Johnson’s life-size violin sculpture helped him to win the prized title. (Legoland Discovery Center Chicago)
On a typical weekday, Andrew Johnson wakes up, drives to work, and sits down at his desk. Then he starts playing with Legos. Is he goofing off? No, he’s just doing his job!
Johnson, 23, was recently hired as a Lego Master Model Builder. He is the youngest person ever to hold the position. Lego has only 12 Lego master builders worldwide. Johnson is one of just four in America.
What does a model master do? Johnson designs huge and complicated structures out of the tiny building blocks at the Legoland Discovery Center Chicago, in Illinois. He also meets with families and toy enthusiasts who visit the center.
To get the job, Johnson submitted a video showing a sample of his work: a catapult that fires boulders at a dragon, all made entirely out of Lego bricks.
Then Johnson had to compete against other amateur architects in front of a live audience of kids, parents, and Lego professionals.
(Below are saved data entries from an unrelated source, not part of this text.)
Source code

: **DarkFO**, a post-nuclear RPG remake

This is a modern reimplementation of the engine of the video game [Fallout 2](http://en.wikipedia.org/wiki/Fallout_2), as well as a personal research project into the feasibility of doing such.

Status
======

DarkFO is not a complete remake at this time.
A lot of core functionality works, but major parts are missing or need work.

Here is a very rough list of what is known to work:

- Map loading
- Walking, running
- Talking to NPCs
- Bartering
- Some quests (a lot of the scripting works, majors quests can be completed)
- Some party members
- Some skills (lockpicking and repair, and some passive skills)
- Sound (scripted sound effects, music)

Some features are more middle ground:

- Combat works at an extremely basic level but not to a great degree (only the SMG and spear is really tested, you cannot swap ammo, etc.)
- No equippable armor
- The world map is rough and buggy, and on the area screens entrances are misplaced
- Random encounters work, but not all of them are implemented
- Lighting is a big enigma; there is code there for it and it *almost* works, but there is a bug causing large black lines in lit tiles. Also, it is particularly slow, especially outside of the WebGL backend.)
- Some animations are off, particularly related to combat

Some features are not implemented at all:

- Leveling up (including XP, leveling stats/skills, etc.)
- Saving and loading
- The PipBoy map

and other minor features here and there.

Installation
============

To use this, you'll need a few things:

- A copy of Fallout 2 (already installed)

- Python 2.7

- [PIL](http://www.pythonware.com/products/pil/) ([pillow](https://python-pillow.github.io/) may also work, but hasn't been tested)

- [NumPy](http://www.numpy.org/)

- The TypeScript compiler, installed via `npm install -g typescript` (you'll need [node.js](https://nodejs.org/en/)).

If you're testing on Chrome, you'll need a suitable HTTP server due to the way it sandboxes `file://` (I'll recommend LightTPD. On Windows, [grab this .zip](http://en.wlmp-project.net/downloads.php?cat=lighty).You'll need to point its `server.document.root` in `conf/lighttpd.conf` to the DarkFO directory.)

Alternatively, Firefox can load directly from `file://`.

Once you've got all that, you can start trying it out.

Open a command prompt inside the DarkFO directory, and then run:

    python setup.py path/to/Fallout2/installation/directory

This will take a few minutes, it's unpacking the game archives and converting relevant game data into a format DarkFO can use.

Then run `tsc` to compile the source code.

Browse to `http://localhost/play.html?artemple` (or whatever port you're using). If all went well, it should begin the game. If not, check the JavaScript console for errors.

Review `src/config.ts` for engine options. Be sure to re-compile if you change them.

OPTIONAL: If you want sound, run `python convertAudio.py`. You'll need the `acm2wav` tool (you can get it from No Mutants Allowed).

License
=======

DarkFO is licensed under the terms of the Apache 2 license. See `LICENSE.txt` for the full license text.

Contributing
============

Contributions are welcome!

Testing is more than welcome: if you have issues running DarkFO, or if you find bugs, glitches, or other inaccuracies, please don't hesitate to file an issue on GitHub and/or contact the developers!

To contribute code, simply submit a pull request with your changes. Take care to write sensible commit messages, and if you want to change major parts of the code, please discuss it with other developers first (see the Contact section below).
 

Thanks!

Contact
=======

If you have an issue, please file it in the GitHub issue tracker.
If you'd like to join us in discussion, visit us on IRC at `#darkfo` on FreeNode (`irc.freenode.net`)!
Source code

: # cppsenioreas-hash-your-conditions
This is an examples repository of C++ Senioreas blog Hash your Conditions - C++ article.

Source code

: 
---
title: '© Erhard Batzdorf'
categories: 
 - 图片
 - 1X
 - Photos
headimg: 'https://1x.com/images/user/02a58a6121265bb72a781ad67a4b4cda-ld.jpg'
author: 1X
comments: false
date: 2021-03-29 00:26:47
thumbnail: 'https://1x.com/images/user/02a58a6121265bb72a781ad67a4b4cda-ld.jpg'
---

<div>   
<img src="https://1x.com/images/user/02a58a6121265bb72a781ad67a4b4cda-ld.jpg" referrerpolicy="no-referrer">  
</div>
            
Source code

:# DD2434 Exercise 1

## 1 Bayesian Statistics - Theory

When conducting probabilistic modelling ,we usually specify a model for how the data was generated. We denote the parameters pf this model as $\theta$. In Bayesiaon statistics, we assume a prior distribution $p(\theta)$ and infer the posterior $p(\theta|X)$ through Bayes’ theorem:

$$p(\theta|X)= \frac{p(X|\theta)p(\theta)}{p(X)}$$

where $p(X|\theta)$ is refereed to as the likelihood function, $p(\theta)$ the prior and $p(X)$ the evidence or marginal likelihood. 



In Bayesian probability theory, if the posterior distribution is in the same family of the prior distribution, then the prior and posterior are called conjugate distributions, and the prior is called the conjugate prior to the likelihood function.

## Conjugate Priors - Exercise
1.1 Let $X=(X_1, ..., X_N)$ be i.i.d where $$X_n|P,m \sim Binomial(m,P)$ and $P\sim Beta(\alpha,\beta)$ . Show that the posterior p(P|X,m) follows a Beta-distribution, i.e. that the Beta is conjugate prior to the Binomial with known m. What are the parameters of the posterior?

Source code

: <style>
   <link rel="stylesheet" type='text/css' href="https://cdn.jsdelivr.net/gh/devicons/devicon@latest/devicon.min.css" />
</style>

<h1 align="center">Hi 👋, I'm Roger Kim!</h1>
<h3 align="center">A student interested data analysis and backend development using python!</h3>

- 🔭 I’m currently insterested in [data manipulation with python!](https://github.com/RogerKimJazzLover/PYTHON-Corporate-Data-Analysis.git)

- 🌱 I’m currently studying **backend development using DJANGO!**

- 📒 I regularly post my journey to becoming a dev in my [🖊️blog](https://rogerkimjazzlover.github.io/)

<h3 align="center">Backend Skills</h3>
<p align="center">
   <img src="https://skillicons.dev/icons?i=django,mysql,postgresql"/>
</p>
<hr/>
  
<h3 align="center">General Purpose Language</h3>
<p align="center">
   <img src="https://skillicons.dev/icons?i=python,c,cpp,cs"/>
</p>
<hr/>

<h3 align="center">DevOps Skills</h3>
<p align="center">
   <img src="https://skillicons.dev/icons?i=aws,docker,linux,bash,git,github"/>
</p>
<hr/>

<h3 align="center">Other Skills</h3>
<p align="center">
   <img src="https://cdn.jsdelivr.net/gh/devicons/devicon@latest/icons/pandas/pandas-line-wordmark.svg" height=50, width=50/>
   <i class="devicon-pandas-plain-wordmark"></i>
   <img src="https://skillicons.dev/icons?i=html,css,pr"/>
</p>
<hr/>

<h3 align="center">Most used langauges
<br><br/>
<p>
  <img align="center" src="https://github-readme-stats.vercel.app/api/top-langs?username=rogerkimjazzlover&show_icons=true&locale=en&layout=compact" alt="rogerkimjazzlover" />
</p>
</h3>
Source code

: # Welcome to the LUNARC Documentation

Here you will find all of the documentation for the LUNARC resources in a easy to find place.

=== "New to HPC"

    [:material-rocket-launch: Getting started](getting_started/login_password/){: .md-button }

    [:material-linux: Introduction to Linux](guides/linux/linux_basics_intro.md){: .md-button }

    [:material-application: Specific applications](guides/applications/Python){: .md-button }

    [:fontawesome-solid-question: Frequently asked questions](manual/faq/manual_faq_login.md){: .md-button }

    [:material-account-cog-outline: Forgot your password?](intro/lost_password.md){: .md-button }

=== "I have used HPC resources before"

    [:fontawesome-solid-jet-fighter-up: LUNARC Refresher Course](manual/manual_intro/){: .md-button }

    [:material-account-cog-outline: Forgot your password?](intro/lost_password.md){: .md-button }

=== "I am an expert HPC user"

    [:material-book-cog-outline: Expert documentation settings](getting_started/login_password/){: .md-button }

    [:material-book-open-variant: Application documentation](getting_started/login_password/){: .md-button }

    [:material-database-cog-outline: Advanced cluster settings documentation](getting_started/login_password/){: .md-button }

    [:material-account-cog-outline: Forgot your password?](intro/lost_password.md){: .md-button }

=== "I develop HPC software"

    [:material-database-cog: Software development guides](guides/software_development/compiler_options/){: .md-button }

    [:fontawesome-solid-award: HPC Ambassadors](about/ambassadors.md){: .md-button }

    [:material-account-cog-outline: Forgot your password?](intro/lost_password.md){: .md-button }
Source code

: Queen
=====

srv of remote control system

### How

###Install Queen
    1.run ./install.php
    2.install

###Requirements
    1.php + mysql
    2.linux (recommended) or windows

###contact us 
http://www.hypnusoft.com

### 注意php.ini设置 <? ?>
He was one of eight finalists onstage.
Competitors had to use speed and creativity to impress judges while building spectacular Lego sculptures on the fly. Johnson won by making a life-size violin and harmonica, a sculpture of Dr. Seuss’s character the Lorax, and a replica of a famous statue in Chicago, where the contest was held.
Johnson is finishing his last year of college at DePaul University. But his real education began with his toy box. Johnson says he has been playing with Legos all his life. Many of his skills, he says, came from working at a camp where Lego blocks were used to teach students about architecture and engineering (use of scientific principles to design things or to create systems that solve existing problems).
"It's one of the only toys I can think of that you don't grow out of," Johnson tells reporters. "I'm going to stay here as long as I'm having fun—which I can see being a long time."